Pictures paired with source code
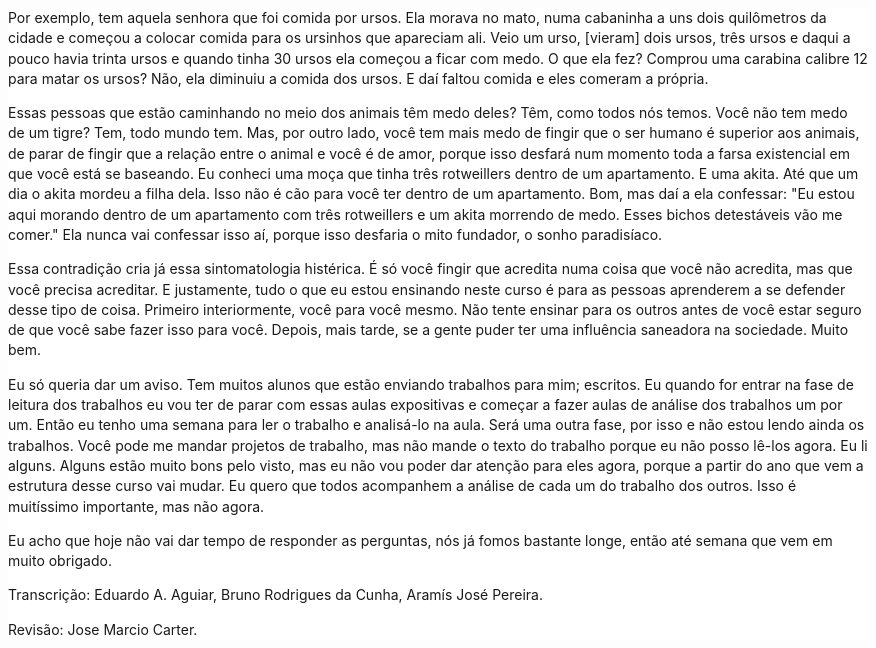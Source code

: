 Por exemplo, tem aquela senhora que foi comida por ursos. Ela morava no mato, numa cabaninha a uns dois quilômetros da cidade e começou a colocar comida para os ursinhos que apareciam ali. Veio um urso, \[vieram\] dois ursos, três ursos e daqui a pouco havia trinta ursos e quando tinha 30 ursos ela começou a ficar com medo. O que ela fez? Comprou uma carabina calibre 12 para matar os ursos? Não, ela diminuiu a comida dos ursos. E daí faltou comida e eles comeram a própria.

Essas pessoas que estão caminhando no meio dos animais têm medo deles? Têm, como todos nós temos. Você não tem medo de um tigre? Tem, todo mundo tem. Mas, por outro lado, você tem mais medo de fingir que o ser humano é superior aos animais, de parar de fingir que a relação entre o animal e você é de amor, porque isso desfará num momento toda a farsa existencial em que você está se baseando. Eu conheci uma moça que tinha três rotweillers dentro de um apartamento. E uma akita. Até que um dia o akita mordeu a filha dela. Isso não é cão para você ter dentro de um apartamento. Bom, mas daí a ela confessar: "Eu estou aqui morando dentro de um apartamento com três rotweillers e um akita morrendo de medo. Esses bichos detestáveis vão me comer." Ela nunca vai confessar isso aí, porque isso desfaria o mito fundador, o sonho paradisíaco.

Essa contradição cria já essa sintomatologia histérica. É só você fingir que acredita numa coisa que você não acredita, mas que você precisa acreditar. E justamente, tudo o que eu estou ensinando neste curso é para as pessoas aprenderem a se defender desse tipo de coisa. Primeiro interiormente, você para você mesmo. Não tente ensinar para os outros antes de você estar seguro de que você sabe fazer isso para você. Depois, mais tarde, se a gente puder ter uma influência saneadora na sociedade. Muito bem.

Eu só queria dar um aviso. Tem muitos alunos que estão enviando trabalhos para mim; escritos. Eu quando for entrar na fase de leitura dos trabalhos eu vou ter de parar com essas aulas expositivas e começar a fazer aulas de análise dos trabalhos um por um. Então eu tenho uma semana para ler o trabalho e analisá-lo na aula. Será uma outra fase, por isso e não estou lendo ainda os trabalhos. Você pode me mandar projetos de trabalho, mas não mande o texto do trabalho porque eu não posso lê-los agora. Eu li alguns. Alguns estão muito bons pelo visto, mas eu não vou poder dar atenção para eles agora, porque a partir do ano que vem a estrutura desse curso vai mudar. Eu quero que todos acompanhem a análise de cada um do trabalho dos outros. Isso é muitíssimo importante, mas não agora.

Eu acho que hoje não vai dar tempo de responder as perguntas, nós já fomos bastante longe, então até semana que vem em muito obrigado.

Transcrição: Eduardo A. Aguiar, Bruno Rodrigues da Cunha, Aramís José Pereira.

Revisão: Jose Marcio Carter.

Assignment:
The records above should be written out in full and unchanged, except that pictures are dropped.

Result for this exercise:
Source code

: Por exemplo, tem aquela senhora que foi comida por ursos. Ela morava no mato, numa cabaninha a uns dois quilômetros da cidade e começou a colocar comida para os ursinhos que apareciam ali. Veio um urso, \[vieram\] dois ursos, três ursos e daqui a pouco havia trinta ursos e quando tinha 30 ursos ela começou a ficar com medo. O que ela fez? Comprou uma carabina calibre 12 para matar os ursos? Não, ela diminuiu a comida dos ursos. E daí faltou comida e eles comeram a própria.

Essas pessoas que estão caminhando no meio dos animais têm medo deles? Têm, como todos nós temos. Você não tem medo de um tigre? Tem, todo mundo tem. Mas, por outro lado, você tem mais medo de fingir que o ser humano é superior aos animais, de parar de fingir que a relação entre o animal e você é de amor, porque isso desfará num momento toda a farsa existencial em que você está se baseando. Eu conheci uma moça que tinha três rotweillers dentro de um apartamento. E uma akita. Até que um dia o akita mordeu a filha dela. Isso não é cão para você ter dentro de um apartamento. Bom, mas daí a ela confessar: "Eu estou aqui morando dentro de um apartamento com três rotweillers e um akita morrendo de medo. Esses bichos detestáveis vão me comer." Ela nunca vai confessar isso aí, porque isso desfaria o mito fundador, o sonho paradisíaco.

Essa contradição cria já essa sintomatologia histérica. É só você fingir que acredita numa coisa que você não acredita, mas que você precisa acreditar. E justamente, tudo o que eu estou ensinando neste curso é para as pessoas aprenderem a se defender desse tipo de coisa. Primeiro interiormente, você para você mesmo. Não tente ensinar para os outros antes de você estar seguro de que você sabe fazer isso para você. Depois, mais tarde, se a gente puder ter uma influência saneadora na sociedade. Muito bem.

Eu só queria dar um aviso. Tem muitos alunos que estão enviando trabalhos para mim; escritos. Eu quando for entrar na fase de leitura dos trabalhos eu vou ter de parar com essas aulas expositivas e começar a fazer aulas de análise dos trabalhos um por um. Então eu tenho uma semana para ler o trabalho e analisá-lo na aula. Será uma outra fase, por isso e não estou lendo ainda os trabalhos. Você pode me mandar projetos de trabalho, mas não mande o texto do trabalho porque eu não posso lê-los agora. Eu li alguns. Alguns estão muito bons pelo visto, mas eu não vou poder dar atenção para eles agora, porque a partir do ano que vem a estrutura desse curso vai mudar. Eu quero que todos acompanhem a análise de cada um do trabalho dos outros. Isso é muitíssimo importante, mas não agora.

Eu acho que hoje não vai dar tempo de responder as perguntas, nós já fomos bastante longe, então até semana que vem em muito obrigado.

Transcrição: Eduardo A. Aguiar, Bruno Rodrigues da Cunha, Aramís José Pereira.

Revisão: Jose Marcio Carter.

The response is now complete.